Computing the Cousin-Zuckerman Resolution and the Lusztig-Vogan Bijection

TL;DR

This paper characterizes global sections of standard D-modules on flag varieties, computes the Cousin-Zuckerman resolution, and proves the Lusztig-Vogan bijection for specific cases, linking representation classifications.

Contribution

It provides a proof of a key characterization of global sections of standard D-modules and applies it to compute resolutions and bijections in representation theory.

Findings

Computed the Cousin-Zuckerman resolution of the trivial representation.

Proved the Lusztig-Vogan bijection for n=2,3 in the case of GL(n,H).
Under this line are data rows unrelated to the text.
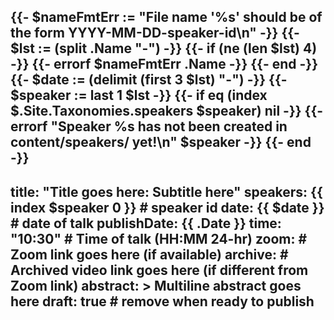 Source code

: {{- $nameFmtErr := "File name '%s' should be of the form YYYY-MM-DD-speaker-id\n" -}}
{{- $lst := (split .Name "-") -}}
{{- if (ne (len $lst) 4) -}}
    {{- errorf $nameFmtErr .Name -}}
{{- end -}}
{{- $date := (delimit (first 3 $lst) "-") -}}
{{- $speaker := last 1 $lst  -}}
{{- if eq (index $.Site.Taxonomies.speakers $speaker) nil -}}
    {{- errorf "Speaker %s has not been created in content/speakers/ yet!\n" $speaker -}}
{{- end -}}
---
title: "Title goes here: Subtitle here"
speakers: {{ index $speaker 0 }}  # speaker id
date: {{ $date }}  # date of talk
publishDate: {{ .Date }}
time: "10:30"  # Time of talk (HH:MM 24-hr)
zoom:  # Zoom link goes here (if available)
archive:  # Archived video link goes here (if different from Zoom link)
abstract: >
    Multiline abstract
    goes here
draft: true  # remove when ready to publish
---
<!-- Content here will show up after meeting details and before abstract --> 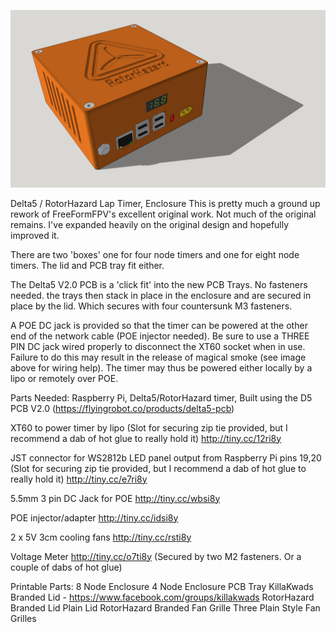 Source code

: 
![alt text](https://github.com/Cerberus74/RotorHazard/raw/master/Hardware/3D%20Printed%20Enclosure/Images/RH%20Case.png)

Delta5 / RotorHazard Lap Timer, Enclosure
This is pretty much a ground up rework of FreeFormFPV's excellent original work. Not much of the original remains. I've expanded heavily on the original design and hopefully improved it.

There are two 'boxes' one for four node timers and one for eight node timers. The lid and PCB tray fit either.

The Delta5 V2.0 PCB is a 'click fit' into the new PCB Trays. No fasteners needed. the trays then stack in place in the enclosure and are secured in place by the lid. Which secures with four countersunk M3 fasteners.

A POE DC jack is provided so that the timer can be powered at the other end of the network cable (POE injector needed). Be sure to use a THREE PIN DC jack wired properly to disconnect the XT60 socket when in use. Failure to do this may result in the release of magical smoke (see image above for wiring help). The timer may thus be powered either locally by a lipo or remotely over POE.

Parts Needed:
Raspberry Pi, Delta5/RotorHazard timer, Built using the D5 PCB V2.0 (https://flyingrobot.co/products/delta5-pcb)

XT60 to power timer by lipo (Slot for securing zip tie provided, but I recommend a dab of hot glue to really hold it)
http://tiny.cc/12ri8y

JST connector for WS2812b LED panel output from Raspberry Pi pins 19,20 (Slot for securing zip tie provided, but I recommend a dab of hot glue to really hold it)
http://tiny.cc/e7ri8y

5.5mm 3 pin DC Jack for POE
http://tiny.cc/wbsi8y

POE injector/adapter
http://tiny.cc/idsi8y

2 x 5V 3cm cooling fans
http://tiny.cc/rsti8y

Voltage Meter
http://tiny.cc/o7ti8y
(Secured by two M2 fasteners. Or a couple of dabs of hot glue)

Printable Parts:
8 Node Enclosure
4 Node Enclosure
PCB Tray
KillaKwads Branded Lid - https://www.facebook.com/groups/killakwads
RotorHazard Branded Lid
Plain Lid
RotorHazard Branded Fan Grille
Three Plain Style Fan Grilles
Determined the lowest K-type map for various orbits.

Abstract

The goal of this article is to give a proof of a result seemingly absent from the literature characterizing global sections of standard $\mathcal{D}$-modules on the flag variety. This characterization yields a mixture of the Langlands Classification of admissible representations with the Knapp-Zuckerman classification of tempered representations of a real reductive group. We use this result to compute the Cousin-Zuckerman resolution of the trivial representation in terms of standard $(\mathfrak{g},K)$-modules. Further, in the case of $GL(n,\mathbb{H})$ we use this to prove the Lusztig-Vogan bijection for $n=2,3$ and compute the lowest $K$-type map for the zero and principal orbits for general $n$ as well as the image of the trivial representation for even orbits.